ATM may finally be ready to move out of the shadows and into the WAN spotlight
LIKE A KID BRINGING home a bad report card, asynchronous transfer mode technology has been charged with not living up to its potential. CIOs have scoffed at its uses as a WAN protocol, but that could soon change.
Many CIOs who previously decided against using ATM for various reasons are now reconsidering their decisions. "For organizations that want to carrry data, video and voice on a WAN, and handle the different traffic types intelligently, ATM is the best way to go," says Raj Jain, a professor of computer science at Ohio State University in Columbus and an active member of the ATM Forum, the ATM standards-setting organization.
For years, CIOs who wanted to deploy ATM on a WAN had to deal with the mess of constantly shifting standards. "The result was that organizations didn't know where the standards were going to settle out, and that helped slow ATM's market penetration," says David Peterson, a telecommunications analyst at Datapro, a Delran, N.J., market research firm. Peterson notes that the situation has stabilized over the past couple of years as the ATM Forum has worked with vendors and users to reach a consensus on a wide array of ATM-related technologies. "It's getting better all the time," says Peterson, "although work still needs to be done on providing strengthening voice standards."
With ATM benchmarks becoming more solid, a wide array of telecommunications carriers have begun rolling out public ATM networks. The services allow organizations without the internal resources to deploy a private ATM network to fully embrace ATM technology. Robert Lisenbee, director of business development for 3Com's broadband access division in Santa Clara, Calif., notes that public networks allow organizations to create a lower-cost, scalable WAN. "Instead of running a leased line to and from every site, the sites can just plug into the WAN as needed," he says. Lisenbee adds that many public ATM network carriers also offer customers the opportunity to upgrade smoothly from frame relay by allowing both protocols to exist on the same network.
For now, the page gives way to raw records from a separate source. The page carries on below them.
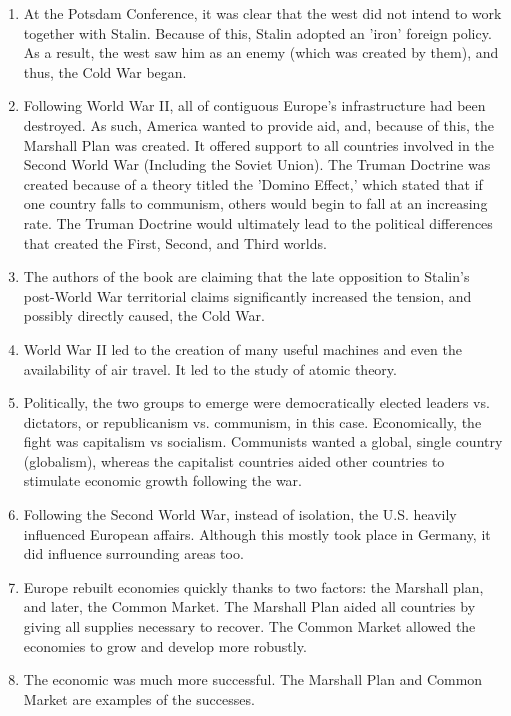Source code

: \documentclass[12pt]{article}
\begin{document}
\begin{flushleft}
\begin{enumerate}
    \item At the Potsdam Conference, it was clear that the west did not intend to work together with Stalin. Because of this, Stalin adopted an 'iron' foreign policy. As a result, the west saw him as an enemy (which was created by them), and thus, the Cold War began.

    \item Following World War II, all of contiguous Europe's infrastructure had been destroyed. As such, America wanted to provide aid, and, because of this, the Marshall Plan was created. It offered support to all countries involved in the Second World War (Including the Soviet Union). The Truman Doctrine was created because of a theory titled the 'Domino Effect,' which stated that if one country falls to communism, others would begin to fall at an increasing rate. The Truman Doctrine would ultimately lead to the political differences that created the First, Second, and Third worlds.

    \item The authors of the book are claiming that the late opposition to Stalin's post-World War territorial claims significantly increased the tension, and possibly directly caused, the Cold War.

    \item World War II led to the creation of many useful machines and even the availability of air travel. It led to the study of atomic theory.

    \item Politically, the two groups to emerge were democratically elected leaders vs. dictators, or republicanism vs. communism, in this case. Economically, the fight was capitalism vs socialism. Communists wanted a global, single country (globalism), whereas the capitalist countries aided other countries to stimulate economic growth following the war.

    \item Following the Second World War, instead of isolation, the U.S. heavily influenced European affairs. Although this mostly took place in Germany, it did influence surrounding areas too.

    \item Europe rebuilt economies quickly thanks to two factors: the Marshall plan, and later, the Common Market. The Marshall Plan aided all countries by giving all supplies necessary to recover. The Common Market allowed the economies to grow and develop more robustly.

    \item The economic was much more successful. The Marshall Plan and Common Market are examples of the successes.


\end{enumerate}
\end{flushleft}
\end{document}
Still, many CIOs continue to stick with frame relay as their primary protocol out of a fear of not being able to cost-justify ATM's added bandwidth across an entire WAN. "Until recently, this strategy made some sense, since ATM wasn't able to provide a cost-effective bandwidth smaller than T3 [lines]," says Jain. But inverse multiplexing, a relatively new standards-based solution, has changed the situation, providing the slower T1 speeds widely used by many organizations. "Inverse multiplexing is forcing many organizations to reevaluate their WAN strategy," says Jain. Although MCI is the only major carrier currently offering inverse multiplexing, competitors are expected to jump on the bandwagon soon.
ATM will play a major role for most organizations in the years ahead, according to Joe Lueckenhoff, AT&Ts vice president for data network services. "The basic pieces are finally in place," he says. "The market feels a lot like frame did in 1992. It appears that the same sort of explosive growth is about to take place."